Ingredients
Scale
- 8 oz cream cheese, softened
- 1 cup cherry pie filling (or fresh cherries cooked with sugar and cornstarch)
- 12 egg roll wrappers
- 2 tablespoons granulated sugar
- 1/2 teaspoon ground cinnamon (optional)
- Butter or oil for frying
Instructions
- Soften cream cheese at room temperature.
- In a bowl, mix cream cheese with sugar and cinnamon until smooth.
- Fold in cherry pie filling gently.
- Lay one egg roll wrapper flat, shaped like a diamond.
- Spoon about 2 tablespoons of filling near the bottom corner.
- Fold the bottom corner over the filling.
- Fold the two side corners inward to cover the filling.
- Roll tightly toward the top corner.
- Brush the top corner with water and seal the edge.
- Heat butter or oil in a deep skillet to medium heat (about 350°F).

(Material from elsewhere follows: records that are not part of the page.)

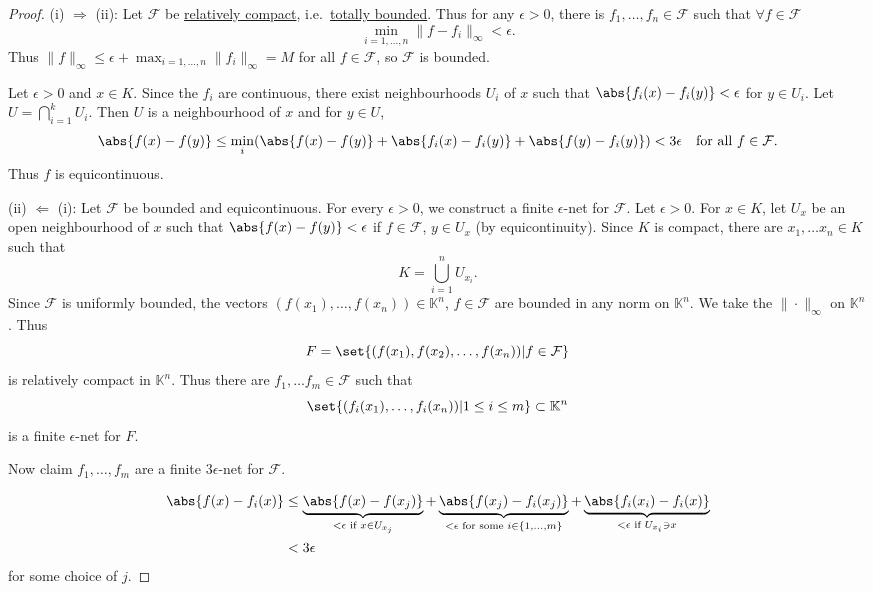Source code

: \documentclass{article}
\newcommand{\K}{\mathbb{K}}
\begin{document}
\begin{proof}
    (i) $\Rightarrow$ (ii):
    Let $\mathcal{F}$ be \hyperlink{def:relCompact}{relatively compact}, i.e.\ \hyperlink{def:totBound}{totally bounded}.
    Thus for any $\epsilon > 0$, there is $f_1, \dotsc, f_n \in \mathcal{F}$ such that $\forall f \in \mathcal{F}$
    \begin{equation*}
        \min_{i=1, \dotsc, n} \|f - f_i\|_\infty < \epsilon.
    \end{equation*}
    Thus $\|f\|_\infty \leq \epsilon + \max_{i = 1, \dotsc, n} \|f_i\|_\infty = M$ for all $f \in \mathcal{F}$, so $\mathcal{F}$ is bounded.

    Let $\epsilon > 0$ and $x \in K$.
    Since the $f_i$ are continuous, there exist neighbourhoods $U_i$ of $x$ such that $\abs{f_i(x) - f_i(y)} < \epsilon$ for $y \in U_i$.
    Let $U = \bigcap_{i=1}^k U_i$. Then $U$ is a neighbourhood of $x$ and for $y \in U$,
    \begin{equation*}
        \abs{f(x) - f(y)} \leq \min_i(\abs{f(x) - f(y)} + \abs{f_i(x) - f_i(y)} + \abs{f(y) - f_i(y)}) < 3\epsilon \quad \text{for all } f \in \mathcal{F}.
    \end{equation*}
    Thus $f$ is equicontinuous.

    (ii) $\Leftarrow$  (i):
    Let $\mathcal{F}$ be bounded and equicontinuous. For every $\epsilon > 0$, we construct a finite $\epsilon$-net for $\mathcal{F}$. Let $\epsilon > 0$.
    For $x \in K$, let $U_x$ be an open neighbourhood of $x$ such that $\abs{f(x) - f(y)} < \epsilon$ if $f \in \mathcal{F}$, $y \in U_x$ (by equicontinuity). Since $K$ is compact, there are $x_1, \dotsc x_n \in K$ such that
    \begin{equation*}
        K = \bigcup_{i=1}^n U_{x_i}.
    \end{equation*}
    Since $\mathcal{F}$ is uniformly bounded, the vectors $(f(x_1), \dotsc, f(x_n)) \in \K^n$, $f \in \mathcal{F}$ are bounded in any norm on $\K^n$. We take the $\|\cdot\|_\infty$ on $\K^n$. Thus
    \begin{equation*}
        F = \set{(f(x_1), f(x_2), \dotsc, f(x_n)) | f \in \mathcal{F}}
    \end{equation*}
    is relatively compact in $\K^n$.
    Thus there are $f_1, \dotsc f_m \in \mathcal{F}$ such that
    \begin{equation*}
        \set{(f_i(x_1), \dotsc, f_i(x_n)) | 1 \leq i \leq m} \subset \K^n
    \end{equation*}
    is a finite $\epsilon$-net for $F$.

    Now claim $f_1, \dotsc, f_m$ are a finite $3\epsilon$-net for $\mathcal{F}$.

    \begin{align*}
        \abs{f(x) - f_i(x)} &\leq \underbrace{\abs{f(x) - f(x_j)}}_{< \epsilon \text{ if } x \in U_{x_j}} +
        \underbrace{\abs{f(x_j) - f_i(x_j)}}_{< \epsilon \text{ for some } i \in \{1, \dotsc, m\}} +
        \underbrace{\abs{f_i(x_i) - f_i(x)}}_{< \epsilon \text{ if } U_{x_i} \ni x} \\
            &< 3 \epsilon
    \end{align*}
    for some choice of $j$.
\end{proof}
\end{document}
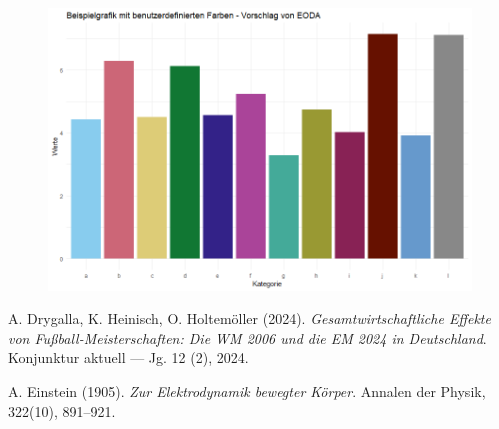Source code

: \documentclass{article}
\begin{document}
\begin{figure}
  \centering
  \includegraphics[width=\linewidth]{figures/EODA_cols_plot.png}
\end{figure} 


\begin{thebibliography}{9}

  A. Drygalla, K. Heinisch, O. Holtemöller (2024). 
  \textit{Gesamtwirtschaftliche Effekte von Fußball-Meisterschaften: Die WM 2006 und die EM 2024 in Deutschland}. 
  Konjunktur aktuell — Jg. 12 (2), 2024.


 A. Einstein (1905). 
 \textit{Zur Elektrodynamik bewegter Körper}. 
 Annalen der Physik, 322(10), 891--921.

\end{thebibliography}
\end{document}
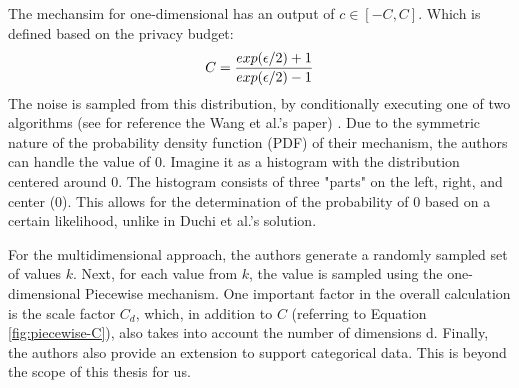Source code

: The mechansim for one-dimensional has an output of $c \in [-C, C]$.
Which is defined based on the privacy budget:
\begin{equation}
    C = \frac{exp(\epsilon/2)+1}{exp(\epsilon/2) - 1} \\
    \label{fig:piecewise-C}
\end{equation}
The noise is sampled from this distribution, by conditionally executing one of two algorithms (see for reference the Wang et al.'s paper) \citep{wang_collecting_2019}.
Due to the symmetric nature of the probability density function (PDF) of their mechanism, the authors can handle the value of 0.
Imagine it as a histogram with the distribution centered around 0.
The histogram consists of three "parts" on the left, right, and center (0).
This allows for the determination of the probability of 0 based on a certain likelihood, unlike in Duchi et al.'s solution.

For the multidimensional approach, the authors generate a randomly sampled set of values $k$.
Next, for each value from $k$, the value is sampled using the one-dimensional Piecewise mechanism.
One important factor in the overall calculation is the scale factor $C_d$, which, in addition to $C$ (referring to Equation \ref{fig:piecewise-C}), also takes into account the number of dimensions d.
Finally, the authors also provide an extension to support categorical data.
This is beyond the scope of this thesis for us.



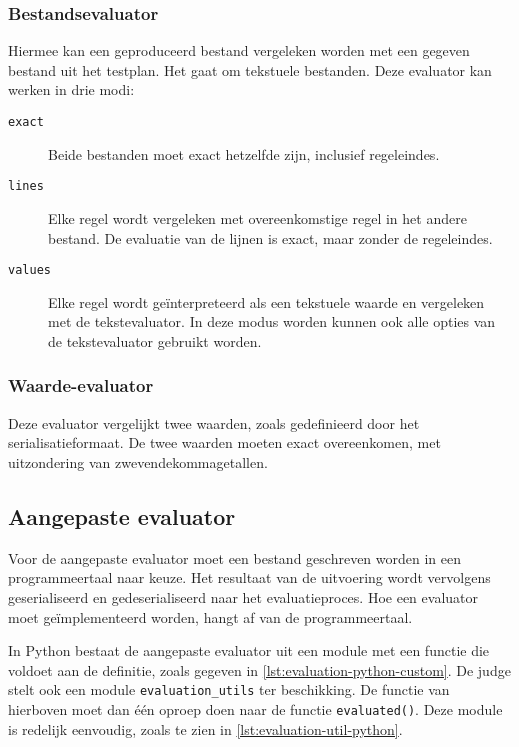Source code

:\subsubsection{Bestandsevaluator}

Hiermee kan een geproduceerd bestand vergeleken worden met een gegeven bestand uit het testplan.
Het gaat om tekstuele bestanden.
Deze evaluator kan werken in drie modi:

\begin{description}
    \item[\texttt{exact}] Beide bestanden moet exact hetzelfde zijn, inclusief regeleindes.
    \item[\texttt{lines}] Elke regel wordt vergeleken met overeenkomstige regel in het andere bestand.
    De evaluatie van de lijnen is exact, maar zonder de regeleindes.
    \item[\texttt{values}] Elke regel wordt geïnterpreteerd als een tekstuele waarde en vergeleken met de tekstevaluator.
    In deze modus worden kunnen ook alle opties van de tekstevaluator gebruikt worden.
\end{description}

\subsubsection{Waarde-evaluator}

Deze evaluator vergelijkt twee waarden, zoals gedefinieerd door het serialisatieformaat.
De twee waarden moeten exact overeenkomen, met uitzondering van zwevendekommagetallen.


\subsection{Aangepaste evaluator}\label{subsec:aangepaste-evaluator}

Voor de aangepaste evaluator moet een bestand geschreven worden in een programmeertaal naar keuze.
Het resultaat van de uitvoering wordt vervolgens geserialiseerd en gedeserialiseerd naar het evaluatieproces.
Hoe een evaluator moet geïmplementeerd worden, hangt af van de programmeertaal.

In Python bestaat de aangepaste evaluator uit een module met een functie die voldoet aan de definitie, zoals gegeven in \cref{lst:evaluation-python-custom}.
De judge stelt ook een module \texttt{evaluation\_utils} ter beschikking.
De functie van hierboven moet dan één oproep doen naar de functie \texttt{evaluated()}.
Deze module is redelijk eenvoudig, zoals te zien in \cref{lst:evaluation-util-python}.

- Fry egg rolls in batches for 2-3 minutes per side until golden brown.
- Drain on paper towels.
- Cool slightly before serving.
Notes
Do not overfill wrappers to avoid bursting.
Fry at the correct temperature to ensure crispiness without sogginess.
Optionally, bake at 400°F for 15-20 minutes brushed with butter for a healthier option.
Customize by swapping cherry filling with other fruits.